By Joe Lemire
July 18, 2012

The type of late-round pick who was likely to receive a large bonus under baseball's old draft rules was the sure-thing high school prospect who needed extra convincing to be pried away from a strong college commitment.

Such a hypothetical prospect might look like the following:

• A 6'4", 220-pound righthanded pitcher who can dial his fastball up to 94 mph.

• A California Southern Section division player of the year who starred at a powerhouse high school program.

• A pitching prospect rated similarly as Jered Weaver, Phil Hughes and Homer Bailey, all first-round picks in 2004.
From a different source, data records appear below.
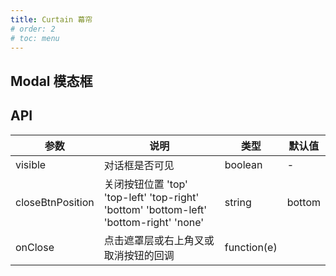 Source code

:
```yaml
---
title: Curtain 幕帘
# order: 2
# toc: menu
---
```


## Modal 模态框

<code src="../../demo/Curtain"></code>

## API

| 参数             | 说明                                                                                   | 类型        | 默认值 |
| ---------------- | -------------------------------------------------------------------------------------- | ----------- | ------ |
| visible          | 对话框是否可见                                                                         | boolean     | -      |
| closeBtnPosition | 关闭按钮位置 'top' 'top-left' 'top-right' 'bottom' 'bottom-left' 'bottom-right' 'none' | string      | bottom |
| onClose          | 点击遮罩层或右上角叉或取消按钮的回调                                                   | function(e) |        |
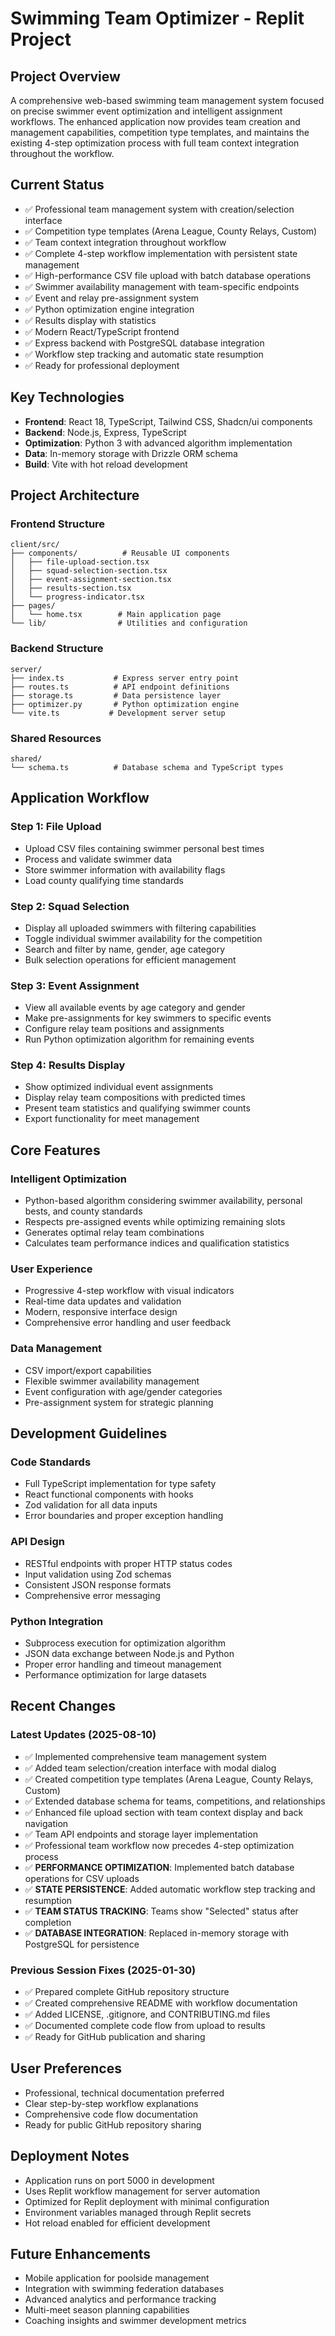 # Swimming Team Optimizer - Replit Project

## Project Overview
A comprehensive web-based swimming team management system focused on precise swimmer event optimization and intelligent assignment workflows. The enhanced application now provides team creation and management capabilities, competition type templates, and maintains the existing 4-step optimization process with full team context integration throughout the workflow.

## Current Status
- ✅ Professional team management system with creation/selection interface
- ✅ Competition type templates (Arena League, County Relays, Custom)
- ✅ Team context integration throughout workflow
- ✅ Complete 4-step workflow implementation with persistent state management
- ✅ High-performance CSV file upload with batch database operations
- ✅ Swimmer availability management with team-specific endpoints
- ✅ Event and relay pre-assignment system  
- ✅ Python optimization engine integration
- ✅ Results display with statistics
- ✅ Modern React/TypeScript frontend
- ✅ Express backend with PostgreSQL database integration
- ✅ Workflow step tracking and automatic state resumption
- ✅ Ready for professional deployment

## Key Technologies
- **Frontend**: React 18, TypeScript, Tailwind CSS, Shadcn/ui components
- **Backend**: Node.js, Express, TypeScript
- **Optimization**: Python 3 with advanced algorithm implementation
- **Data**: In-memory storage with Drizzle ORM schema
- **Build**: Vite with hot reload development

## Project Architecture

### Frontend Structure
```
client/src/
├── components/          # Reusable UI components
│   ├── file-upload-section.tsx
│   ├── squad-selection-section.tsx  
│   ├── event-assignment-section.tsx
│   ├── results-section.tsx
│   └── progress-indicator.tsx
├── pages/
│   └── home.tsx        # Main application page
└── lib/                # Utilities and configuration
```

### Backend Structure  
```
server/
├── index.ts           # Express server entry point
├── routes.ts          # API endpoint definitions
├── storage.ts         # Data persistence layer
├── optimizer.py       # Python optimization engine
└── vite.ts           # Development server setup
```

### Shared Resources
```
shared/
└── schema.ts          # Database schema and TypeScript types
```

## Application Workflow

### Step 1: File Upload
- Upload CSV files containing swimmer personal best times
- Process and validate swimmer data
- Store swimmer information with availability flags
- Load county qualifying time standards

### Step 2: Squad Selection
- Display all uploaded swimmers with filtering capabilities
- Toggle individual swimmer availability for the competition
- Search and filter by name, gender, age category
- Bulk selection operations for efficient management

### Step 3: Event Assignment
- View all available events by age category and gender
- Make pre-assignments for key swimmers to specific events
- Configure relay team positions and assignments
- Run Python optimization algorithm for remaining events

### Step 4: Results Display
- Show optimized individual event assignments
- Display relay team compositions with predicted times
- Present team statistics and qualifying swimmer counts
- Export functionality for meet management

## Core Features

### Intelligent Optimization
- Python-based algorithm considering swimmer availability, personal bests, and county standards
- Respects pre-assigned events while optimizing remaining slots
- Generates optimal relay team combinations
- Calculates team performance indices and qualification statistics

### User Experience
- Progressive 4-step workflow with visual indicators
- Real-time data updates and validation
- Modern, responsive interface design
- Comprehensive error handling and user feedback

### Data Management
- CSV import/export capabilities
- Flexible swimmer availability management
- Event configuration with age/gender categories
- Pre-assignment system for strategic planning

## Development Guidelines

### Code Standards
- Full TypeScript implementation for type safety
- React functional components with hooks
- Zod validation for all data inputs
- Error boundaries and proper exception handling

### API Design
- RESTful endpoints with proper HTTP status codes
- Input validation using Zod schemas
- Consistent JSON response formats
- Comprehensive error messaging

### Python Integration
- Subprocess execution for optimization algorithm
- JSON data exchange between Node.js and Python
- Proper error handling and timeout management
- Performance optimization for large datasets

## Recent Changes

### Latest Updates (2025-08-10)
- ✅ Implemented comprehensive team management system
- ✅ Added team selection/creation interface with modal dialog
- ✅ Created competition type templates (Arena League, County Relays, Custom)
- ✅ Extended database schema for teams, competitions, and relationships
- ✅ Enhanced file upload section with team context display and back navigation
- ✅ Team API endpoints and storage layer implementation
- ✅ Professional team workflow now precedes 4-step optimization process
- ✅ **PERFORMANCE OPTIMIZATION**: Implemented batch database operations for CSV uploads
- ✅ **STATE PERSISTENCE**: Added automatic workflow step tracking and resumption
- ✅ **TEAM STATUS TRACKING**: Teams show "Selected" status after completion
- ✅ **DATABASE INTEGRATION**: Replaced in-memory storage with PostgreSQL for persistence

### Previous Session Fixes (2025-01-30)
- ✅ Prepared complete GitHub repository structure
- ✅ Created comprehensive README with workflow documentation
- ✅ Added LICENSE, .gitignore, and CONTRIBUTING.md files
- ✅ Documented complete code flow from upload to results
- ✅ Ready for GitHub publication and sharing

## User Preferences
- Professional, technical documentation preferred
- Clear step-by-step workflow explanations
- Comprehensive code flow documentation
- Ready for public GitHub repository sharing

## Deployment Notes
- Application runs on port 5000 in development
- Uses Replit workflow management for server automation  
- Optimized for Replit deployment with minimal configuration
- Environment variables managed through Replit secrets
- Hot reload enabled for efficient development

## Future Enhancements
- Mobile application for poolside management
- Integration with swimming federation databases
- Advanced analytics and performance tracking
- Multi-meet season planning capabilities
- Coaching insights and swimmer development metrics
• A pitcher of whom Baseball America rated the No. 31 overall prospect and wrote that he "already has the polished look, presence and demeanor of a Double-A pitcher."

• A University of Southern California recruit talented enough to receive a scholarship offer after his sophomore year.

Such was the background of Mark Trumbo, who later signed a record bonus for a non-draft-and-follow player drafted outside the 10th round -- even though he was being signed as a position player when, two months prior, he had been drafted as a pitcher.

That was his story long before he became an All-Star slugger for the Angels, one with a league-leading slugging percentage (.634), the same OPS (.995) as the Rangers' Josh Hamilton and "the easiest pop of any hitter in the league," according to his general manager, Jerry Dipoto. "He does not have to take his max swing to hit the ball a long way."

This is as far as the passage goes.